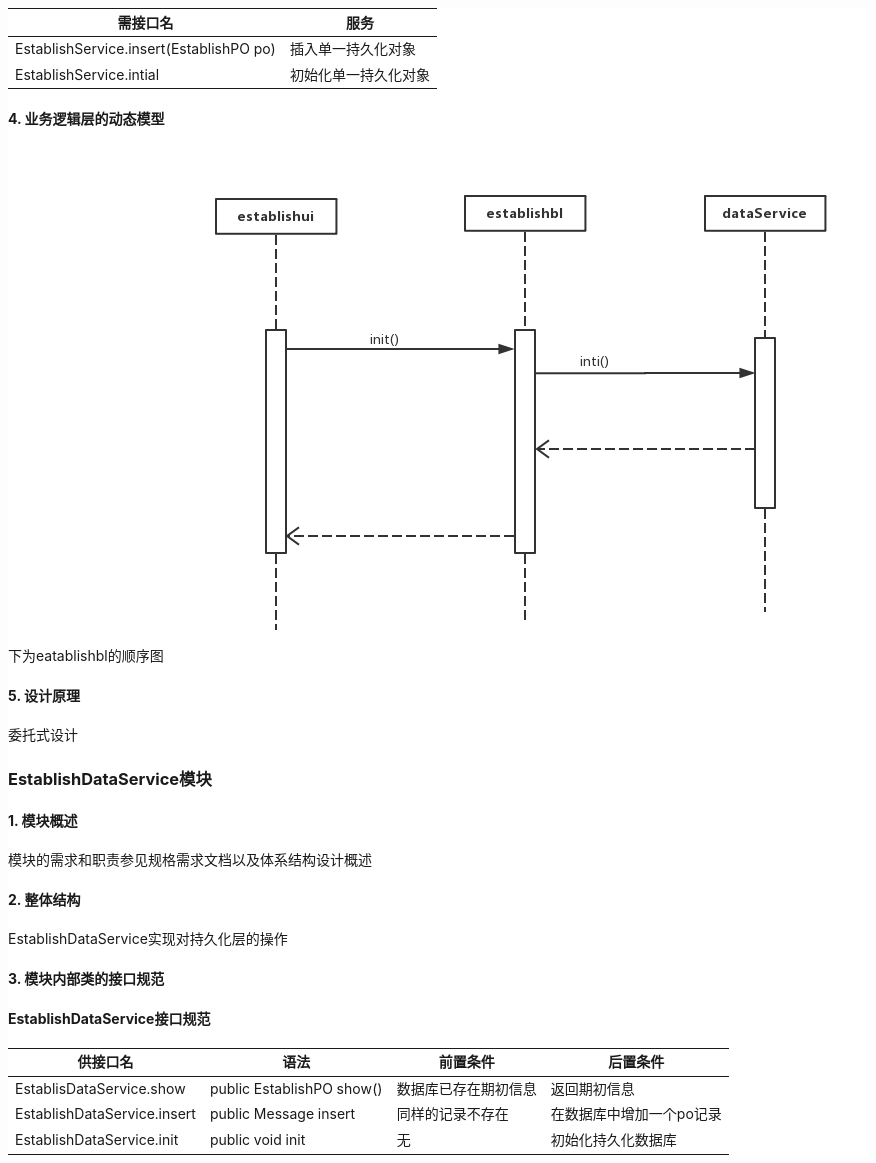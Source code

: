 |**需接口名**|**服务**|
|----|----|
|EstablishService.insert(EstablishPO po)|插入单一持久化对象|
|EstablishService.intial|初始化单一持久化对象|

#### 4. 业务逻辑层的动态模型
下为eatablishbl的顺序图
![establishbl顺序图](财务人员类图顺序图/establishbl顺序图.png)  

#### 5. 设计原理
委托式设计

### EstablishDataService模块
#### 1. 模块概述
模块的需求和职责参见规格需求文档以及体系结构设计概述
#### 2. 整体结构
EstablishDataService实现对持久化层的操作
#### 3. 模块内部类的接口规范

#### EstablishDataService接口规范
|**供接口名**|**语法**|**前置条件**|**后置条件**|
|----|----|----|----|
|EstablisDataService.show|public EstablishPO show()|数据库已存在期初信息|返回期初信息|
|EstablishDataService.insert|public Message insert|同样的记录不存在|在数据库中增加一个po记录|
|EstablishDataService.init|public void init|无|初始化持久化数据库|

■ ■ ■ ■ ■ ■ ■

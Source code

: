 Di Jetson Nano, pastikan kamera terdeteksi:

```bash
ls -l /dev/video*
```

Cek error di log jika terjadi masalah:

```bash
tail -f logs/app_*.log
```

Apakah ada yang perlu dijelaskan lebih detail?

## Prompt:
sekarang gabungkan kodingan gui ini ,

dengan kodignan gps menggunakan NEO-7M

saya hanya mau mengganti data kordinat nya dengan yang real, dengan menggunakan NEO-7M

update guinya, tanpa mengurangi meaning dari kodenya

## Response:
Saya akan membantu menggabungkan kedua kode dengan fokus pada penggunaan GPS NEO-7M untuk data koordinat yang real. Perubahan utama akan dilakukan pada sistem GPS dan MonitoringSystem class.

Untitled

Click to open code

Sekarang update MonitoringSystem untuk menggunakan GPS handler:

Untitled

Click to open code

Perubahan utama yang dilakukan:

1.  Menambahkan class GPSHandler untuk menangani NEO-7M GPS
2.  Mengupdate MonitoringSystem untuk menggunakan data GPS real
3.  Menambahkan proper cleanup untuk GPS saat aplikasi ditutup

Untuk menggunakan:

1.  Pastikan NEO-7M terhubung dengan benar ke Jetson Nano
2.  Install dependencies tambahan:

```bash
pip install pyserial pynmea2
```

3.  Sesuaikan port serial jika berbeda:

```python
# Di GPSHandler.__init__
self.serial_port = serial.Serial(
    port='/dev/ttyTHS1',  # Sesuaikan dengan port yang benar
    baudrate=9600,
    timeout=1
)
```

■ ■ ■ ■ ■ ■ ■

## [WORK REQUIRED]
Copy out, from the records above, every line that holds the string "dengan".

## [PROBLEM SOLUTION]
dengan kodignan gps menggunakan NEO-7M
saya hanya mau mengganti data kordinat nya dengan yang real, dengan menggunakan NEO-7M
Saya akan membantu menggabungkan kedua kode dengan fokus pada penggunaan GPS NEO-7M untuk data koordinat yang real. Perubahan utama akan dilakukan pada sistem GPS dan MonitoringSystem class.
1.  Pastikan NEO-7M terhubung dengan benar ke Jetson Nano
    port='/dev/ttyTHS1',  # Sesuaikan dengan port yang benar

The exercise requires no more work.